Description of the task: Reproduce only this stretch of the listing below: from the line with "Formally this is" through the line with "The result of", exactly as written, with pictures excluded.

───── Data to examine

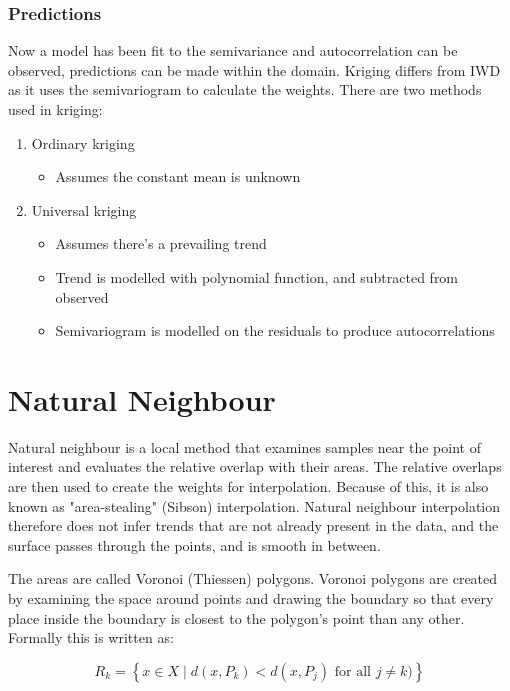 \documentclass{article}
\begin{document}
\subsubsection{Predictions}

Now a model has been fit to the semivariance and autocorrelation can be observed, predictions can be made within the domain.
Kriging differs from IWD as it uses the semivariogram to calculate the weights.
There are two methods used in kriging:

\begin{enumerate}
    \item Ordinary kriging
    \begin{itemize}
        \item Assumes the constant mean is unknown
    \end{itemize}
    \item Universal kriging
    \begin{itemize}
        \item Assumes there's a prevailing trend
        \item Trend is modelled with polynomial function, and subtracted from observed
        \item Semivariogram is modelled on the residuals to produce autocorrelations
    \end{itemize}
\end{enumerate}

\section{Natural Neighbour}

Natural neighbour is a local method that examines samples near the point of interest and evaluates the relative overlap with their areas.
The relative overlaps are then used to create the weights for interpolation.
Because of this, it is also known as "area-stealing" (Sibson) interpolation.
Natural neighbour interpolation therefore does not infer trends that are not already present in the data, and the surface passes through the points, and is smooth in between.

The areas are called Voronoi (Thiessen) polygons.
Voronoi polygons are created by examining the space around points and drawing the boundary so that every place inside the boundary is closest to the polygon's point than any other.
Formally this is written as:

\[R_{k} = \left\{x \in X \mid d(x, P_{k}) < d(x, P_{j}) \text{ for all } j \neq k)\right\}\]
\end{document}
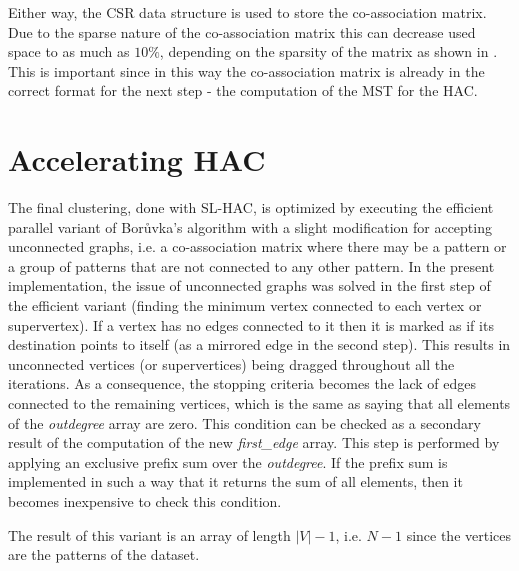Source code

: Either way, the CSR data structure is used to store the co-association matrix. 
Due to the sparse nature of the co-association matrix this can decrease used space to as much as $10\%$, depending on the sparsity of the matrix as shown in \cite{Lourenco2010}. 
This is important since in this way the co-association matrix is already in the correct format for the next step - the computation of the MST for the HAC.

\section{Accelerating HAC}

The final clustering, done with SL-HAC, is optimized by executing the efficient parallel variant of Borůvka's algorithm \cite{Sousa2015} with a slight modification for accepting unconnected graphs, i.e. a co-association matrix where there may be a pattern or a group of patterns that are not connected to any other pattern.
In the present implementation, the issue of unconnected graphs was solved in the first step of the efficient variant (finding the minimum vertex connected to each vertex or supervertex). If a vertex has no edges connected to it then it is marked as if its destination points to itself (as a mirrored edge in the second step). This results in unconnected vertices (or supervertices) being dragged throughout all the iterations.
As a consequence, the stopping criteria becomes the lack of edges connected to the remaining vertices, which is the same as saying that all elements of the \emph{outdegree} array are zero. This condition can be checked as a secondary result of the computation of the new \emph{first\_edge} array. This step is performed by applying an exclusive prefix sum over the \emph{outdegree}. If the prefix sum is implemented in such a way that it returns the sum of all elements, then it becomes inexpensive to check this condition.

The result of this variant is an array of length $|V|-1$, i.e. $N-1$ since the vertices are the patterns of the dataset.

──────────
───── Data to examine

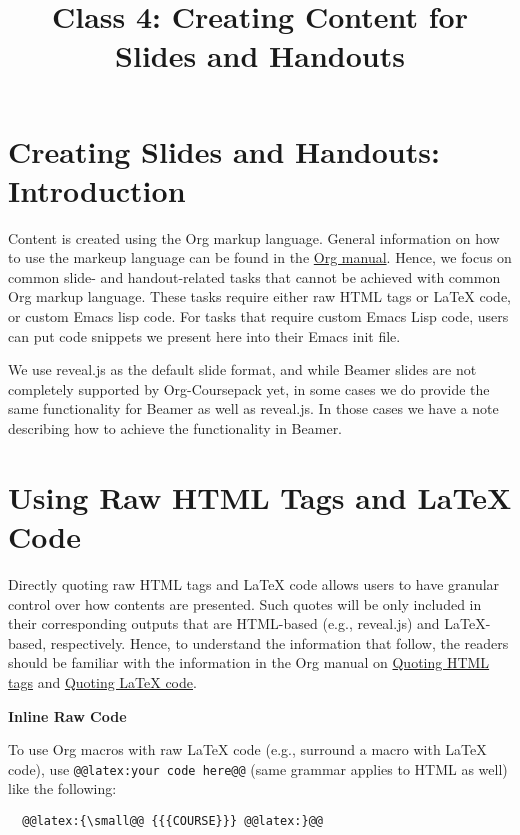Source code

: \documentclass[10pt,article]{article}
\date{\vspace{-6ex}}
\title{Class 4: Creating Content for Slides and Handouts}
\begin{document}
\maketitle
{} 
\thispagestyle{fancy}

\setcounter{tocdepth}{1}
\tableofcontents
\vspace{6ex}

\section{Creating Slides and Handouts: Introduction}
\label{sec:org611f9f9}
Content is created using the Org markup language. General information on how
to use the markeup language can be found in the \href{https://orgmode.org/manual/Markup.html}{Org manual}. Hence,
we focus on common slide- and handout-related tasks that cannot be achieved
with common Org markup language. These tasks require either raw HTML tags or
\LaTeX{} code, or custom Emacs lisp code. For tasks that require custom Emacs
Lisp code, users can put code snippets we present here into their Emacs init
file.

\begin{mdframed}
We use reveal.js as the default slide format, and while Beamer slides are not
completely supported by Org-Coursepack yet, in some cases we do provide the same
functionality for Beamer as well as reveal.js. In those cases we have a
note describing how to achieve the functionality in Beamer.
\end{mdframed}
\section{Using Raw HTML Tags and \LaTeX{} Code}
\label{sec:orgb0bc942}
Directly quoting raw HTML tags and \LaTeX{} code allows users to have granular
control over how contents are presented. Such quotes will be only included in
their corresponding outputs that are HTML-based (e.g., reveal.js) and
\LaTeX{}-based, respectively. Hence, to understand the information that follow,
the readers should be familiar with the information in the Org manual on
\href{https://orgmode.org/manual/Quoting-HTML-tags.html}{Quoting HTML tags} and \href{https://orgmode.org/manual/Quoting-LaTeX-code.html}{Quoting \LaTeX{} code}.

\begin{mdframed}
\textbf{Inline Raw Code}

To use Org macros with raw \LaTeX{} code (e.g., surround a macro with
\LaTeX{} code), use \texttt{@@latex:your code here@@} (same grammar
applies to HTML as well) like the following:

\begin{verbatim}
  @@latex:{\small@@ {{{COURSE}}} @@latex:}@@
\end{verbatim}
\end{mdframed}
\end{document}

──────────

Output for this task:
Formally this is written as:

\[R_{k} = \left\{x \in X \mid d(x, P_{k}) < d(x, P_{j}) \text{ for all } j \neq k)\right\}\]
\end{document}
Source code

: Either way, the CSR data structure is used to store the co-association matrix. 
Due to the sparse nature of the co-association matrix this can decrease used space to as much as $10\%$, depending on the sparsity of the matrix as shown in \cite{Lourenco2010}. 
This is important since in this way the co-association matrix is already in the correct format for the next step - the computation of the MST for the HAC.

\section{Accelerating HAC}

The final clustering, done with SL-HAC, is optimized by executing the efficient parallel variant of Borůvka's algorithm \cite{Sousa2015} with a slight modification for accepting unconnected graphs, i.e. a co-association matrix where there may be a pattern or a group of patterns that are not connected to any other pattern.
In the present implementation, the issue of unconnected graphs was solved in the first step of the efficient variant (finding the minimum vertex connected to each vertex or supervertex). If a vertex has no edges connected to it then it is marked as if its destination points to itself (as a mirrored edge in the second step). This results in unconnected vertices (or supervertices) being dragged throughout all the iterations.
As a consequence, the stopping criteria becomes the lack of edges connected to the remaining vertices, which is the same as saying that all elements of the \emph{outdegree} array are zero. This condition can be checked as a secondary result of the computation of the new \emph{first\_edge} array. This step is performed by applying an exclusive prefix sum over the \emph{outdegree}. If the prefix sum is implemented in such a way that it returns the sum of all elements, then it becomes inexpensive to check this condition.

The result of this variant is an array of length $|V|-1$, i.e. $N-1$ since the vertices are the patterns of the dataset.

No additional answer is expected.